I must disagree with Ed Brayton, who calls it hypocrisy for supporters of Terri Schiavo’s parents to threaten the use of deadly force against people on the other side. Brayton says that Florida Judge George Greer is
getting death threats from those who are allegedly “pro-life.” There is so much irony here on so many levels that it's hard to know where to begin. Pro-lifers threatening to kill people.
I see nothing ironic here. Assuming for a second that Terri Schiavo is an innocent person being murdered by her husband and government confederates, it is perfectly understandable that bystanders would seek to use deadly force against those who are murdering her. The same goes for abortion-clinic murderers. Assuming that abortion clinics do indeed perform mass murders of innocent beings with a right to life, it would seem to follow that it is perfectly morally justified to use deadly force to stop that from happening—or to punish those who have committed the act. If abortion is murder, then women who have abortions are murderers and deserve the death penalty. I’ve never understood how a person who believes in the moral propriety of the death penalty and who believes that abortion is murder could possibly avoid this conclusion, or could possibly distance himself from the views of those who kill abortion doctors.

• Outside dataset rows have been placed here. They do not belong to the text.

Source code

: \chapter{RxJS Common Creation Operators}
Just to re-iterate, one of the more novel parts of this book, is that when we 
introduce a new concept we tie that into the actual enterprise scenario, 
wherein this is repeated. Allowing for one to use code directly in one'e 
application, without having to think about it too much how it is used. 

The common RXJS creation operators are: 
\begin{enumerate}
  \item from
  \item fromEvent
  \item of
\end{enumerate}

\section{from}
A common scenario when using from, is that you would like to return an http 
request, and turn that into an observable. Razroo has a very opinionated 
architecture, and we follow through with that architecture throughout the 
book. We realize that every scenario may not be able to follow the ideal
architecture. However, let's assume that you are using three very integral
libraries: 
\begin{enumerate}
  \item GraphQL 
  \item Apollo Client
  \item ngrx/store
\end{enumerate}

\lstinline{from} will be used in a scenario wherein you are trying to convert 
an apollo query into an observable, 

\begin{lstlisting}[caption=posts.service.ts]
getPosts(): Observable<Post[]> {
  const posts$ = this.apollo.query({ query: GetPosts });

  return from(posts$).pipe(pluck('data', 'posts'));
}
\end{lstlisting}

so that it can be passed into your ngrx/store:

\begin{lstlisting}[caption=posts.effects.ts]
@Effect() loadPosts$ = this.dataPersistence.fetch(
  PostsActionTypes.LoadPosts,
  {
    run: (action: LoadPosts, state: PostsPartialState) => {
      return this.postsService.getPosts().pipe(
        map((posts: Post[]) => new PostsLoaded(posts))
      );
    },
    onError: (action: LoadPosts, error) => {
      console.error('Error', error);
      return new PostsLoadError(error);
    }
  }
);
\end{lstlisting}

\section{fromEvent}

Obviously I do not believe that Mr. Schiavo or Judge Greer ought to be killed, because I do not believe that removing the feeding tube from Mrs. Schiavo is murder; and I do not believe that abortion is murder, either. These propositions are based on irrational analyses of the issues involved. That’s where the lack of “concern with truth or consistency” is to be found—not in the conclusion that deadly force is warranted to prevent or punish the loss of innocent life. That conclusion does indeed follow from the (faulty) premises.

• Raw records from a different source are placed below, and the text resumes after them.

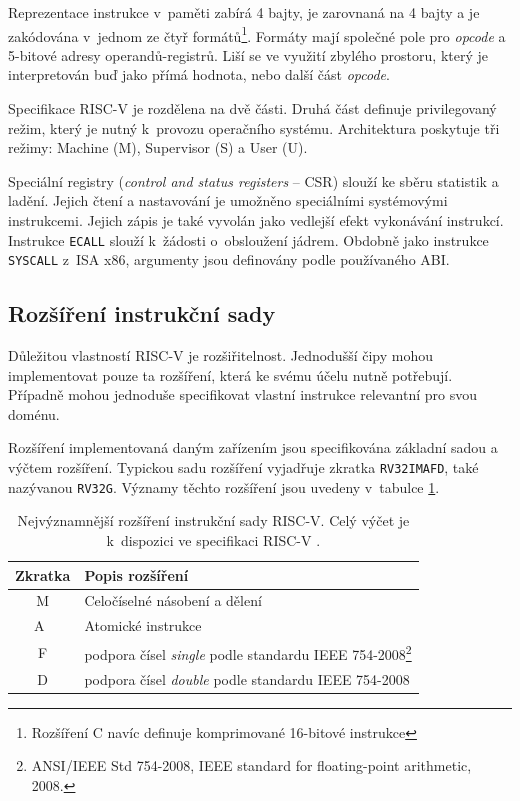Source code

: Reprezentace instrukce v~paměti zabírá 4 bajty, je zarovnaná na 4 bajty a je zakódována v~jednom ze čtyř formátů\footnote{Rozšíření C navíc definuje komprimované 16-bitové instrukce}.
Formáty mají společné pole pro \emph{opcode} a 5-bitové adresy operandů-registrů.
Liší se ve využití zbylého prostoru, který je interpretován buď jako přímá hodnota, nebo další část \emph{opcode}. \cite{riscvspec}

Specifikace RISC-V je rozdělena na dvě části.
Druhá část definuje privilegovaný režim, který je nutný k~provozu operačního systému.
Architektura poskytuje tři režimy: Machine (M), Supervisor (S) a User (U).

Speciální registry (\emph{control and status registers} -- CSR) slouží ke sběru statistik a ladění.
Jejich čtení a nastavování je umožněno speciálními systémovými instrukcemi.
Jejich zápis je také vyvolán jako vedlejší efekt vykonávání instrukcí.
Instrukce \texttt{ECALL} slouží k~žádosti o~obsloužení jádrem.
Obdobně jako instrukce \texttt{SYSCALL} z~ISA x86, argumenty jsou definovány podle používaného ABI.

\subsection{Rozšíření instrukční sady}
Důležitou vlastností RISC-V je rozšiřitelnost.
Jednodušší čipy mohou implementovat pouze ta rozšíření, která ke svému účelu nutně potřebují.
Případně mohou jednoduše specifikovat vlastní instrukce relevantní pro svou doménu.

Rozšíření implementovaná daným zařízením jsou specifikována základní sadou a výčtem rozšíření.
Typickou sadu rozšíření vyjadřuje zkratka \texttt{RV32IMAFD}, také nazývanou \texttt{RV32G}.
Významy těchto rozšíření jsou uvedeny v~tabulce \ref{table:extensions}.

\begin{table}[ht]
\centering
\begin{tabular}{|c|l|}
\hline
Zkratka  & Popis rozšíření             \\ \hline\hline
M          & Celočíselné násobení a dělení     \\ \hline
A~& Atomické instrukce     \\ \hline
F         & podpora čísel \emph{single} podle standardu IEEE 754-2008\footnote{ANSI/IEEE Std 754-2008, IEEE standard for floating-point arithmetic, 2008.}     \\ \hline
D         & podpora čísel \emph{double} podle standardu IEEE 754-2008     \\ \hline
\end{tabular}
\caption{Nejvýznamnější rozšíření instrukční sady RISC-V. Celý výčet je k~dispozici ve specifikaci RISC-V \cite{riscvspec}.}
\label{table:extensions}
\end{table}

Update: Christopher Hitchens on Terri Schiavo:
The end of the brain, or the replacement of the brain by a liquefied and shrunken void, is…if not the absolute end of “life,” the unarguable conclusion of human life. It disqualifies the victim from any further say in human affairs. Tragic, perhaps, unless you believe in a better life to come (as, oddly enough, the parents of this now non-human entity claim that they do).